**THE PROBLEM**
Each entry below is to be duplicated precisely.
********
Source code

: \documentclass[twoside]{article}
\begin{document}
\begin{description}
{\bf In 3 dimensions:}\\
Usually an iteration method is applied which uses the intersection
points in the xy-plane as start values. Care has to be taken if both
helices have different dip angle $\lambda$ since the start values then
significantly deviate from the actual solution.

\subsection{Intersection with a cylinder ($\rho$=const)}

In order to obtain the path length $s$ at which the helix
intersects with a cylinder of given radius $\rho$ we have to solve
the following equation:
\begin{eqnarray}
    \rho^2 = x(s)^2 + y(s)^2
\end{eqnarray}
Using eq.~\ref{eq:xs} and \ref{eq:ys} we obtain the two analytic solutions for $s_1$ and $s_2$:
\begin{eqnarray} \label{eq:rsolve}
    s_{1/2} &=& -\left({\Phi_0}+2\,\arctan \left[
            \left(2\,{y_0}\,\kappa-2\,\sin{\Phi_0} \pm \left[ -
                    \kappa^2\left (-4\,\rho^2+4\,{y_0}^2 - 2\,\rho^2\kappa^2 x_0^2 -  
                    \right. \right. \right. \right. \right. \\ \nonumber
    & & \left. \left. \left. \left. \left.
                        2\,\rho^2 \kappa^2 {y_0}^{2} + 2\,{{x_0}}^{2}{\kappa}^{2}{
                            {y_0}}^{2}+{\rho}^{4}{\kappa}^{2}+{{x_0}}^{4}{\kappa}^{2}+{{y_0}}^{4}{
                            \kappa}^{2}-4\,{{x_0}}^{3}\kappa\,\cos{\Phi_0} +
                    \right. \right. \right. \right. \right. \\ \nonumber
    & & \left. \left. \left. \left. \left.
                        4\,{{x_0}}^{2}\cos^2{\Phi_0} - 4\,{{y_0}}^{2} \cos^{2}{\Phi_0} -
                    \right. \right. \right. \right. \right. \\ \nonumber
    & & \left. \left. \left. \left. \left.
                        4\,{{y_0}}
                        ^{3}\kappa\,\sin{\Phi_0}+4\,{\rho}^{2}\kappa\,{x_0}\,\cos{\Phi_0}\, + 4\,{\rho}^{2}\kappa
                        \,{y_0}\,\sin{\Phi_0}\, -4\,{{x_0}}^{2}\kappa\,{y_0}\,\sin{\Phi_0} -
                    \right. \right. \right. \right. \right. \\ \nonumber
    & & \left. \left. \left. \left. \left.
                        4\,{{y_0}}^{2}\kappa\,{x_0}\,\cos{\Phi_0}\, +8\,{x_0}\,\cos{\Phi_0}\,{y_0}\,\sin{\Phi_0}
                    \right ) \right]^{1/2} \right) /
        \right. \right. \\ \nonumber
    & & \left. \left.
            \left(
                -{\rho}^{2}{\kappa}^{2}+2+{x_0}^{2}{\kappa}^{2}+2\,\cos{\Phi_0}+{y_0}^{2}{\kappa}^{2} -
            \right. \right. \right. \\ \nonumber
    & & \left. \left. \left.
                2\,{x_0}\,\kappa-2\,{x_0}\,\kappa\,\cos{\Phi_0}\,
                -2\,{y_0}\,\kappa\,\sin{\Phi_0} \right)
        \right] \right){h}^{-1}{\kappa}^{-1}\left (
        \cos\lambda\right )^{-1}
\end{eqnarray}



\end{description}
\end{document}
********
**ANSWER TO THE PROBLEM**
Source code

: \documentclass[twoside]{article}
\begin{document}
\begin{description}
{\bf In 3 dimensions:}\\
Usually an iteration method is applied which uses the intersection
points in the xy-plane as start values. Care has to be taken if both
helices have different dip angle $\lambda$ since the start values then
significantly deviate from the actual solution.

\subsection{Intersection with a cylinder ($\rho$=const)}

In order to obtain the path length $s$ at which the helix
intersects with a cylinder of given radius $\rho$ we have to solve
the following equation:
\begin{eqnarray}
    \rho^2 = x(s)^2 + y(s)^2
\end{eqnarray}
Using eq.~\ref{eq:xs} and \ref{eq:ys} we obtain the two analytic solutions for $s_1$ and $s_2$:
\begin{eqnarray} \label{eq:rsolve}
    s_{1/2} &=& -\left({\Phi_0}+2\,\arctan \left[
            \left(2\,{y_0}\,\kappa-2\,\sin{\Phi_0} \pm \left[ -
                    \kappa^2\left (-4\,\rho^2+4\,{y_0}^2 - 2\,\rho^2\kappa^2 x_0^2 -  
                    \right. \right. \right. \right. \right. \\ \nonumber
    & & \left. \left. \left. \left. \left.
                        2\,\rho^2 \kappa^2 {y_0}^{2} + 2\,{{x_0}}^{2}{\kappa}^{2}{
                            {y_0}}^{2}+{\rho}^{4}{\kappa}^{2}+{{x_0}}^{4}{\kappa}^{2}+{{y_0}}^{4}{
                            \kappa}^{2}-4\,{{x_0}}^{3}\kappa\,\cos{\Phi_0} +
                    \right. \right. \right. \right. \right. \\ \nonumber
    & & \left. \left. \left. \left. \left.
                        4\,{{x_0}}^{2}\cos^2{\Phi_0} - 4\,{{y_0}}^{2} \cos^{2}{\Phi_0} -
                    \right. \right. \right. \right. \right. \\ \nonumber
    & & \left. \left. \left. \left. \left.
                        4\,{{y_0}}
                        ^{3}\kappa\,\sin{\Phi_0}+4\,{\rho}^{2}\kappa\,{x_0}\,\cos{\Phi_0}\, + 4\,{\rho}^{2}\kappa
                        \,{y_0}\,\sin{\Phi_0}\, -4\,{{x_0}}^{2}\kappa\,{y_0}\,\sin{\Phi_0} -
                    \right. \right. \right. \right. \right. \\ \nonumber
    & & \left. \left. \left. \left. \left.
                        4\,{{y_0}}^{2}\kappa\,{x_0}\,\cos{\Phi_0}\, +8\,{x_0}\,\cos{\Phi_0}\,{y_0}\,\sin{\Phi_0}
                    \right ) \right]^{1/2} \right) /
        \right. \right. \\ \nonumber
    & & \left. \left.
            \left(
                -{\rho}^{2}{\kappa}^{2}+2+{x_0}^{2}{\kappa}^{2}+2\,\cos{\Phi_0}+{y_0}^{2}{\kappa}^{2} -
            \right. \right. \right. \\ \nonumber
    & & \left. \left. \left.
                2\,{x_0}\,\kappa-2\,{x_0}\,\kappa\,\cos{\Phi_0}\,
                -2\,{y_0}\,\kappa\,\sin{\Phi_0} \right)
        \right] \right){h}^{-1}{\kappa}^{-1}\left (
        \cos\lambda\right )^{-1}
\end{eqnarray}



\end{description}
\end{document}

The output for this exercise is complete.